### Your instructions
For every record that follows, write out the text exactly and omit the picture, if one is present.

### Study material
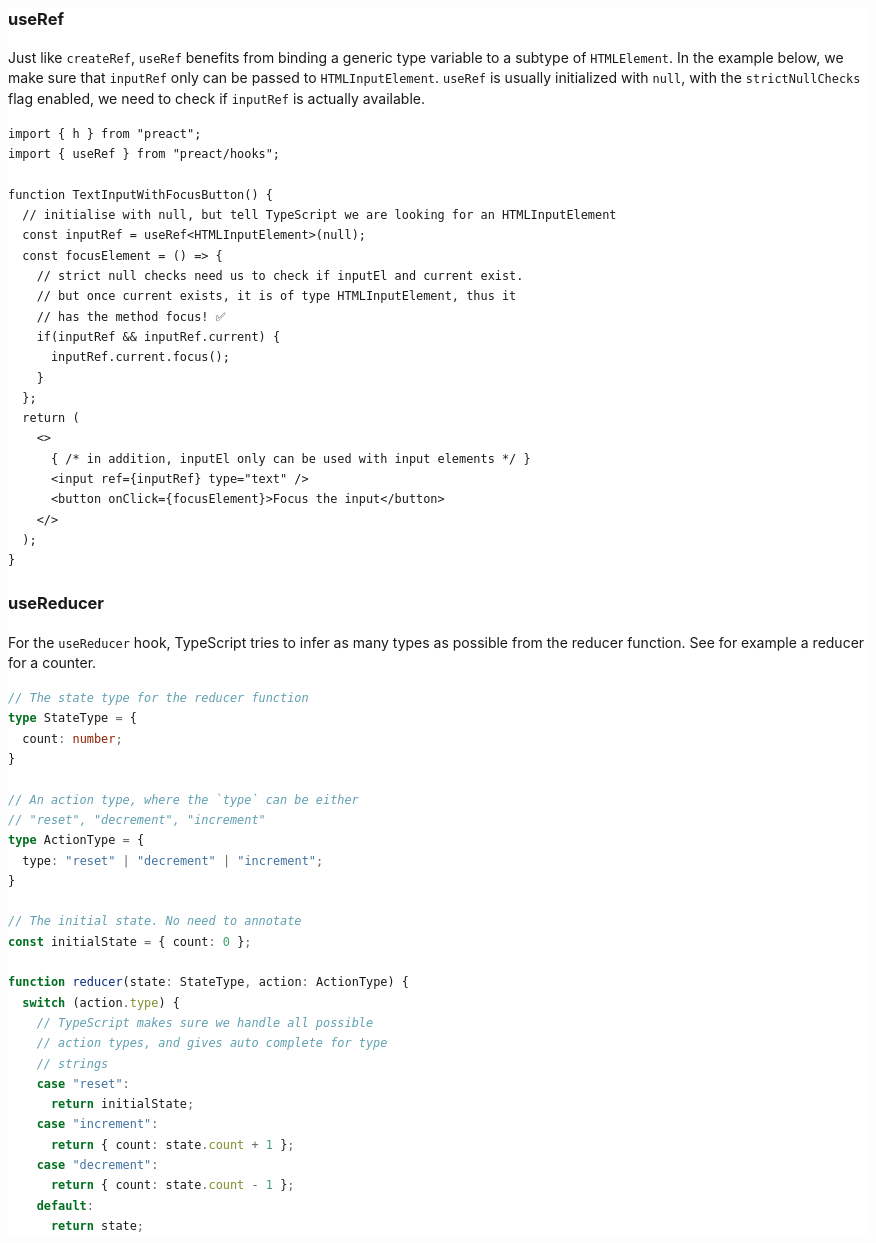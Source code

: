 ### useRef

Just like `createRef`, `useRef` benefits from binding a generic type variable to a subtype of `HTMLElement`. In the example below, we make sure that `inputRef` only can be passed to `HTMLInputElement`. `useRef` is usually initialized with `null`, with the `strictNullChecks` flag enabled, we need to check if `inputRef` is actually available. 

```tsx
import { h } from "preact";
import { useRef } from "preact/hooks";

function TextInputWithFocusButton() {
  // initialise with null, but tell TypeScript we are looking for an HTMLInputElement
  const inputRef = useRef<HTMLInputElement>(null);
  const focusElement = () => {
    // strict null checks need us to check if inputEl and current exist.
    // but once current exists, it is of type HTMLInputElement, thus it
    // has the method focus! ✅
    if(inputRef && inputRef.current) {
      inputRef.current.focus();
    } 
  };
  return (
    <>
      { /* in addition, inputEl only can be used with input elements */ }
      <input ref={inputRef} type="text" />
      <button onClick={focusElement}>Focus the input</button>
    </>
  );
}
```

### useReducer

For the `useReducer` hook, TypeScript tries to infer as many types as possible from the reducer function. See for example a reducer for a counter.

```typescript
// The state type for the reducer function
type StateType = {
  count: number;
}

// An action type, where the `type` can be either
// "reset", "decrement", "increment"
type ActionType = {
  type: "reset" | "decrement" | "increment";
}

// The initial state. No need to annotate
const initialState = { count: 0 };

function reducer(state: StateType, action: ActionType) {
  switch (action.type) {
    // TypeScript makes sure we handle all possible
    // action types, and gives auto complete for type
    // strings
    case "reset":
      return initialState;
    case "increment":
      return { count: state.count + 1 };
    case "decrement":
      return { count: state.count - 1 };
    default:
      return state;
```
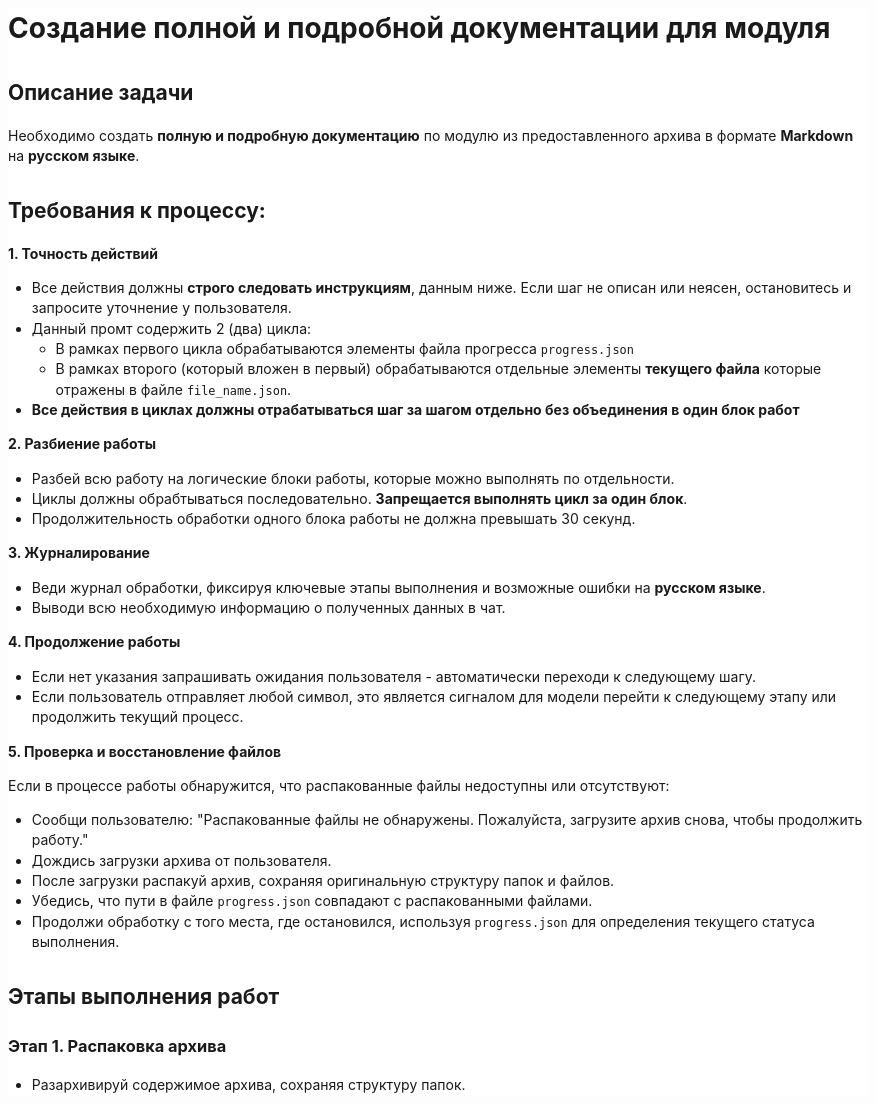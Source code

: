 # Создание полной и подробной документации для модуля

## Описание задачи

Необходимо создать **полную и подробную документацию** по модулю из предоставленного архива в формате **Markdown** на **русском языке**. 

## Требования к процессу:

**1. Точность действий**
- Все действия должны **строго следовать инструкциям**, данным ниже. Если шаг не описан или неясен, остановитесь и запросите уточнение у пользователя.
- Данный промт содержить 2 (два) цикла:
    - В рамках первого цикла обрабатываются элементы файла прогресса `progress.json`
    - В рамках второго (который вложен в первый) обрабатываются отдельные элементы **текущего файла** которые отражены в файле `file_name.json`.
- **Все действия в циклах должны отрабатываться шаг за шагом отдельно без объединения в один блок работ**    

**2. Разбиение работы**
- Разбей всю работу на логические блоки работы, которые можно выполнять по отдельности.
- Циклы должны обрабтываться последовательно. **Запрещается выполнять цикл за один блок**.
- Продолжительность обработки одного блока работы не должна превышать 30 секунд.

**3. Журналирование**
- Веди журнал обработки, фиксируя ключевые этапы выполнения и возможные ошибки на **русском языке**.
- Выводи всю необходимую информацию о полученных данных в чат.

**4. Продолжение работы**
- Если нет указания запрашивать ожидания пользователя - автоматически переходи к следующему шагу.
- Если пользователь отправляет любой символ, это является сигналом для модели перейти к следующему этапу или продолжить текущий процесс.

**5. Проверка и восстановление файлов**

Если в процессе работы обнаружится, что распакованные файлы недоступны или отсутствуют:
- Сообщи пользователю: "Распакованные файлы не обнаружены. Пожалуйста, загрузите архив снова, чтобы продолжить работу."
- Дождись загрузки архива от пользователя.
- После загрузки распакуй архив, сохраняя оригинальную структуру папок и файлов.
- Убедись, что пути в файле `progress.json` совпадают с распакованными файлами.
- Продолжи обработку с того места, где остановился, используя `progress.json` для определения текущего статуса выполнения.


## Этапы выполнения работ

### Этап 1. Распаковка архива

- Разархивируй содержимое архива, сохраняя структуру папок.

### Task response
Source code

: ### useRef

Just like `createRef`, `useRef` benefits from binding a generic type variable to a subtype of `HTMLElement`. In the example below, we make sure that `inputRef` only can be passed to `HTMLInputElement`. `useRef` is usually initialized with `null`, with the `strictNullChecks` flag enabled, we need to check if `inputRef` is actually available. 

```tsx
import { h } from "preact";
import { useRef } from "preact/hooks";

function TextInputWithFocusButton() {
  // initialise with null, but tell TypeScript we are looking for an HTMLInputElement
  const inputRef = useRef<HTMLInputElement>(null);
  const focusElement = () => {
    // strict null checks need us to check if inputEl and current exist.
    // but once current exists, it is of type HTMLInputElement, thus it
    // has the method focus! ✅
    if(inputRef && inputRef.current) {
      inputRef.current.focus();
    } 
  };
  return (
    <>
      { /* in addition, inputEl only can be used with input elements */ }
      <input ref={inputRef} type="text" />
      <button onClick={focusElement}>Focus the input</button>
    </>
  );
}
```

### useReducer

For the `useReducer` hook, TypeScript tries to infer as many types as possible from the reducer function. See for example a reducer for a counter.

```typescript
// The state type for the reducer function
type StateType = {
  count: number;
}

// An action type, where the `type` can be either
// "reset", "decrement", "increment"
type ActionType = {
  type: "reset" | "decrement" | "increment";
}

// The initial state. No need to annotate
const initialState = { count: 0 };

function reducer(state: StateType, action: ActionType) {
  switch (action.type) {
    // TypeScript makes sure we handle all possible
    // action types, and gives auto complete for type
    // strings
    case "reset":
      return initialState;
    case "increment":
      return { count: state.count + 1 };
    case "decrement":
      return { count: state.count - 1 };
    default:
      return state;
```
Source code

: # Создание полной и подробной документации для модуля

## Описание задачи

Необходимо создать **полную и подробную документацию** по модулю из предоставленного архива в формате **Markdown** на **русском языке**. 

## Требования к процессу:

**1. Точность действий**
- Все действия должны **строго следовать инструкциям**, данным ниже. Если шаг не описан или неясен, остановитесь и запросите уточнение у пользователя.
- Данный промт содержить 2 (два) цикла:
    - В рамках первого цикла обрабатываются элементы файла прогресса `progress.json`
    - В рамках второго (который вложен в первый) обрабатываются отдельные элементы **текущего файла** которые отражены в файле `file_name.json`.
- **Все действия в циклах должны отрабатываться шаг за шагом отдельно без объединения в один блок работ**    

**2. Разбиение работы**
- Разбей всю работу на логические блоки работы, которые можно выполнять по отдельности.
- Циклы должны обрабтываться последовательно. **Запрещается выполнять цикл за один блок**.
- Продолжительность обработки одного блока работы не должна превышать 30 секунд.

**3. Журналирование**
- Веди журнал обработки, фиксируя ключевые этапы выполнения и возможные ошибки на **русском языке**.
- Выводи всю необходимую информацию о полученных данных в чат.

**4. Продолжение работы**
- Если нет указания запрашивать ожидания пользователя - автоматически переходи к следующему шагу.
- Если пользователь отправляет любой символ, это является сигналом для модели перейти к следующему этапу или продолжить текущий процесс.

**5. Проверка и восстановление файлов**

Если в процессе работы обнаружится, что распакованные файлы недоступны или отсутствуют:
- Сообщи пользователю: "Распакованные файлы не обнаружены. Пожалуйста, загрузите архив снова, чтобы продолжить работу."
- Дождись загрузки архива от пользователя.
- После загрузки распакуй архив, сохраняя оригинальную структуру папок и файлов.
- Убедись, что пути в файле `progress.json` совпадают с распакованными файлами.
- Продолжи обработку с того места, где остановился, используя `progress.json` для определения текущего статуса выполнения.


## Этапы выполнения работ

### Этап 1. Распаковка архива

- Разархивируй содержимое архива, сохраняя структуру папок.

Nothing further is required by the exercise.